▽
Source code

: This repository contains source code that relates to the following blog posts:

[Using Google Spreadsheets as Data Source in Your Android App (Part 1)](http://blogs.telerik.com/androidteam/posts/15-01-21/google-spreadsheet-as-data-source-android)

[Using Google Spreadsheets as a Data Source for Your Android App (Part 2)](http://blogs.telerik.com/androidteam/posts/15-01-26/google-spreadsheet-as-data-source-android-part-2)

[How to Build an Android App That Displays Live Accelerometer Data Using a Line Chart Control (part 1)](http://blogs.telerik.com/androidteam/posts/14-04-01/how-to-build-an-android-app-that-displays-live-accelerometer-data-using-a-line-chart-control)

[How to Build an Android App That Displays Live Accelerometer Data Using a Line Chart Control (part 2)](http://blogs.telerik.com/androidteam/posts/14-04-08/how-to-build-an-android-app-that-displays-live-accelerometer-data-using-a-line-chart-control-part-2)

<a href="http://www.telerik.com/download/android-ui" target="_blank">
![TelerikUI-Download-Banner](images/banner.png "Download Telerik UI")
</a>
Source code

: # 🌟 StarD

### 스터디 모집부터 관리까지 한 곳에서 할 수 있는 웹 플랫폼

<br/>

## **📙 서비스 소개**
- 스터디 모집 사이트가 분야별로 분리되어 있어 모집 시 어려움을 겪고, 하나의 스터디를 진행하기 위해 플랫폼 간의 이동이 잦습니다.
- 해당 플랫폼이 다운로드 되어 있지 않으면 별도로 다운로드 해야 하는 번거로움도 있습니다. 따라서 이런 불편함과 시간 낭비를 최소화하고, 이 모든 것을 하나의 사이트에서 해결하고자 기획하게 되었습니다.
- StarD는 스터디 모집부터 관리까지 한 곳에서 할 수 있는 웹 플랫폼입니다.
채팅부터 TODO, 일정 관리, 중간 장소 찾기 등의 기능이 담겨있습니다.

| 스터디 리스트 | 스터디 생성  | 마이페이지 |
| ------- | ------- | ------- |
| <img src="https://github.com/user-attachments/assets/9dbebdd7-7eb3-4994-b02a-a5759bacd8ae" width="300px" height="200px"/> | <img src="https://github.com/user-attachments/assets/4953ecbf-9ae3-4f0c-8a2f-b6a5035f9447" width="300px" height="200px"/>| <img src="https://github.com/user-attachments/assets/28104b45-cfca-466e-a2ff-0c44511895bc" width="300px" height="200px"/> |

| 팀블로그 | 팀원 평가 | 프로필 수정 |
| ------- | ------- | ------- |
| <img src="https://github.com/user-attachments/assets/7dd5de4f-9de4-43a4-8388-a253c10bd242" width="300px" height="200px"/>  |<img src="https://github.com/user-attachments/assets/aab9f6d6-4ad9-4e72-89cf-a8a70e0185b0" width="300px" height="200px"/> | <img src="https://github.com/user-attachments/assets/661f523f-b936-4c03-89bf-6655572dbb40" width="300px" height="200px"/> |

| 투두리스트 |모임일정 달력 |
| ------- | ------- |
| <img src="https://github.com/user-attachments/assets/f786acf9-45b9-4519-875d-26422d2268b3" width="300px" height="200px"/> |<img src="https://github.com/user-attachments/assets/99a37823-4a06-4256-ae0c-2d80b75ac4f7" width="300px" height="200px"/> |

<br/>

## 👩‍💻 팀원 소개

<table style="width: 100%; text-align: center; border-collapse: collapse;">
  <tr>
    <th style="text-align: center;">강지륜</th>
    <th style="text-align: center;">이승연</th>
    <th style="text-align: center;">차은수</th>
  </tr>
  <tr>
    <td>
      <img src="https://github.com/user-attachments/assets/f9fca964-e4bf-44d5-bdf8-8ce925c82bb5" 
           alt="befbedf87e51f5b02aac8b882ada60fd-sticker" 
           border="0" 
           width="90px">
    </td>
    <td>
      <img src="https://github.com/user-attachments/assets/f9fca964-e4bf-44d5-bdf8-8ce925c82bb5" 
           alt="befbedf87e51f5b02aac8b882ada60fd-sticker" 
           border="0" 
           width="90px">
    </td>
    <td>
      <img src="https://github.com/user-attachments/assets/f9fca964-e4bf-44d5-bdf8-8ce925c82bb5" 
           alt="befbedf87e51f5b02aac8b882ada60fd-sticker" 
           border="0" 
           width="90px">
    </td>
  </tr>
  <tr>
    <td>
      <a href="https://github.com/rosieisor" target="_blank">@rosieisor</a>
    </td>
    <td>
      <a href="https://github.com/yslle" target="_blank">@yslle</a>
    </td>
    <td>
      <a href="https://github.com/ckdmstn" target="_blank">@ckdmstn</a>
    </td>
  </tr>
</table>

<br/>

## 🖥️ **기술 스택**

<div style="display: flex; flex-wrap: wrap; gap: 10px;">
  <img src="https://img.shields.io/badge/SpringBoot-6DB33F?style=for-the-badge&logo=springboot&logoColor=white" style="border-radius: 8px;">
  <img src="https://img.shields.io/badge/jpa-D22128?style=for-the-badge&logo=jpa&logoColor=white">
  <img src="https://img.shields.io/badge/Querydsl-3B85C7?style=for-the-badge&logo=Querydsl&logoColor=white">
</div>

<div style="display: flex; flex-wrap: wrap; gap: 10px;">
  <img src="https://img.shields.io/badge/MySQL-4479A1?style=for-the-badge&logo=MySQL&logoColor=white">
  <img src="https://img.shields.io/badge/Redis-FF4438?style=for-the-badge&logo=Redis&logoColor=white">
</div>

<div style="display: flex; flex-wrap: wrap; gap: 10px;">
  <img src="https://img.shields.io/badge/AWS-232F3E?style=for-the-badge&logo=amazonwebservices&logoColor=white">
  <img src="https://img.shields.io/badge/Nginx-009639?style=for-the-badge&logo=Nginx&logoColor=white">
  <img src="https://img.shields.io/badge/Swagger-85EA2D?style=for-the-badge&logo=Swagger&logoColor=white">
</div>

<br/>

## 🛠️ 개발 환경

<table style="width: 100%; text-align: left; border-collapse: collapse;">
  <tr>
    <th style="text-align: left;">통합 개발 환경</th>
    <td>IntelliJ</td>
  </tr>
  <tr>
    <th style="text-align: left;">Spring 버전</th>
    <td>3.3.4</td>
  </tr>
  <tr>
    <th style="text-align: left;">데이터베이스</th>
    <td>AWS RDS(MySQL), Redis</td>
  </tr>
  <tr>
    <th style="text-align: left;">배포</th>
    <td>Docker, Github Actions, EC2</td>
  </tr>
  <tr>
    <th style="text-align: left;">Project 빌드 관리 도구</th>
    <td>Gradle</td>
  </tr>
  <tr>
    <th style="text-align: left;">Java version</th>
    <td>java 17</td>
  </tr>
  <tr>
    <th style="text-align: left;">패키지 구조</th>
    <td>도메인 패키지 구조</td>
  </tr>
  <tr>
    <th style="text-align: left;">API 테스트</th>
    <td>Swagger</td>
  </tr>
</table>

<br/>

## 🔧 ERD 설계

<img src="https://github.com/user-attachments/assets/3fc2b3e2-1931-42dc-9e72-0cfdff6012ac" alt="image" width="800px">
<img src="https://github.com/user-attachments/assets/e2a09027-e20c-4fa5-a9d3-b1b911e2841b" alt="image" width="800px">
△
■ Task description:
Please count the lines above containing "Google"; number only.

■ Answer to this task:
2